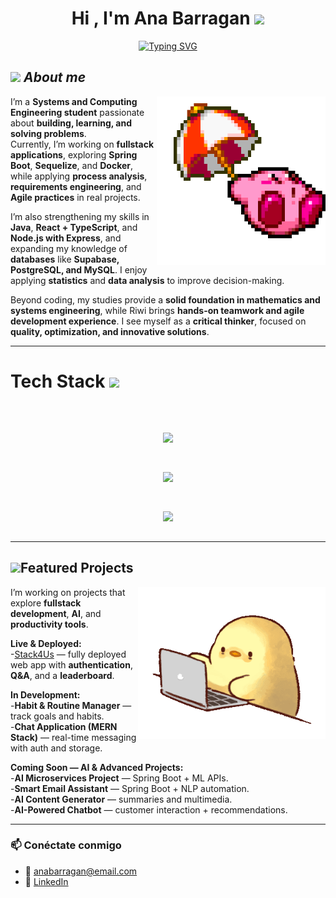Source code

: <h1 align="center"><b>Hi , I'm Ana Barragan </b><img src="https://media.giphy.com/media/hvRJCLFzcasrR4ia7z/giphy.gif" width="35"></h1>

<p align="center">
  <a href="https://github.com/DenverCoder1/readme-typing-svg">
    <img src="https://readme-typing-svg.herokuapp.com?font=Roboto+Mono&pause=1000&color=C0C0C0&center=true&vCenter=true&width=800&height=60&lines=Systems+Engineering+student+%40+UNAL;Coder+%40+Riwi;Knowledge+devourer;Problem+solver+—+mine+%26+others';Critical+thinker%2C+proactive+%26+productive;Always+automating+processes" alt="Typing SVG" />
  </a>
</p>

## <img src="https://media.giphy.com/media/ObNTw8Uzwy6KQ/giphy.gif" width="30px">&nbsp;***About me***

<img src="./assets/kirbi1.gif" alt="kirby" width="270" align="right">

I’m a **Systems and Computing Engineering student** passionate about **building, learning, and solving problems**.  
Currently, I’m working on **fullstack applications**, exploring **Spring Boot**, **Sequelize**, and **Docker**, while applying **process analysis**, **requirements engineering**, and **Agile practices** in real projects.  

I’m also strengthening my skills in **Java**, **React + TypeScript**, and **Node.js with Express**, and expanding my knowledge of **databases** like **Supabase, PostgreSQL, and MySQL**. I enjoy applying **statistics** and **data analysis** to improve decision-making.  

Beyond coding, my studies provide a **solid foundation in mathematics and systems engineering**, while Riwi brings **hands-on teamwork and agile development experience**. I see myself as a **critical thinker**, focused on **quality, optimization, and innovative solutions**.   

---
# Tech Stack <img src="https://media2.giphy.com/media/QssGEmpkyEOhBCb7e1/giphy.gif?cid=ecf05e47a0n3gi1bfqntqmob8g9aid1oyj2wr3ds3mg700bl&rid=giphy.gif" width="32px">

<br>

<p align="center">
  <!-- Frontend -->
  <img src="https://skillicons.dev/icons?i=html,css,js,react,typescript,npm" style="margin: 15px;" />
</p>

<p align="center">
  <!-- Backend -->
  <img src="https://skillicons.dev/icons?i=java,cpp,python,nodejs,spring,postgres" style="margin: 15px;" />
</p>

<p align="center">
  <!-- Tools & Deployment -->
  <img src="https://skillicons.dev/icons?i=git,github,docker,vercel,railway" style="margin: 15px;" />
</p>

---

## <img src="https://media.giphy.com/media/ObNTw8Uzwy6KQ/giphy.gif" width="30px">Featured Projects

<img src="./assets/chickenProgramer.gif" alt="chicken" width="300" align="right">

I’m working on projects that explore **fullstack development**, **AI**, and **productivity tools**.  

**Live & Deployed:**  
-[Stack4Us](https://stack4-us-qakt.vercel.app/about.html) — fully deployed web app with **authentication**, **Q&A**, and a **leaderboard**.  

**In Development:**  
-**Habit & Routine Manager** — track goals and habits.  
-**Chat Application (MERN Stack)** — real-time messaging with auth and storage.  

**Coming Soon — AI & Advanced Projects:**  
-**AI Microservices Project** — Spring Boot + ML APIs.  
-**Smart Email Assistant** — Spring Boot + NLP automation.  
-**AI Content Generator** — summaries and multimedia.  
-**AI-Powered Chatbot** — customer interaction + recommendations.  

---

### 📫 Conéctate conmigo
- 📧 anabarragan@email.com  
- 💼 [LinkedIn](https://linkedin.com/in/tuusuario)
--- --- ---
Pull each line containing "analysis" from the records.

> SOLUTION FOR THIS PROBLEM:
Currently, I’m working on **fullstack applications**, exploring **Spring Boot**, **Sequelize**, and **Docker**, while applying **process analysis**, **requirements engineering**, and **Agile practices** in real projects.  
I’m also strengthening my skills in **Java**, **React + TypeScript**, and **Node.js with Express**, and expanding my knowledge of **databases** like **Supabase, PostgreSQL, and MySQL**. I enjoy applying **statistics** and **data analysis** to improve decision-making.  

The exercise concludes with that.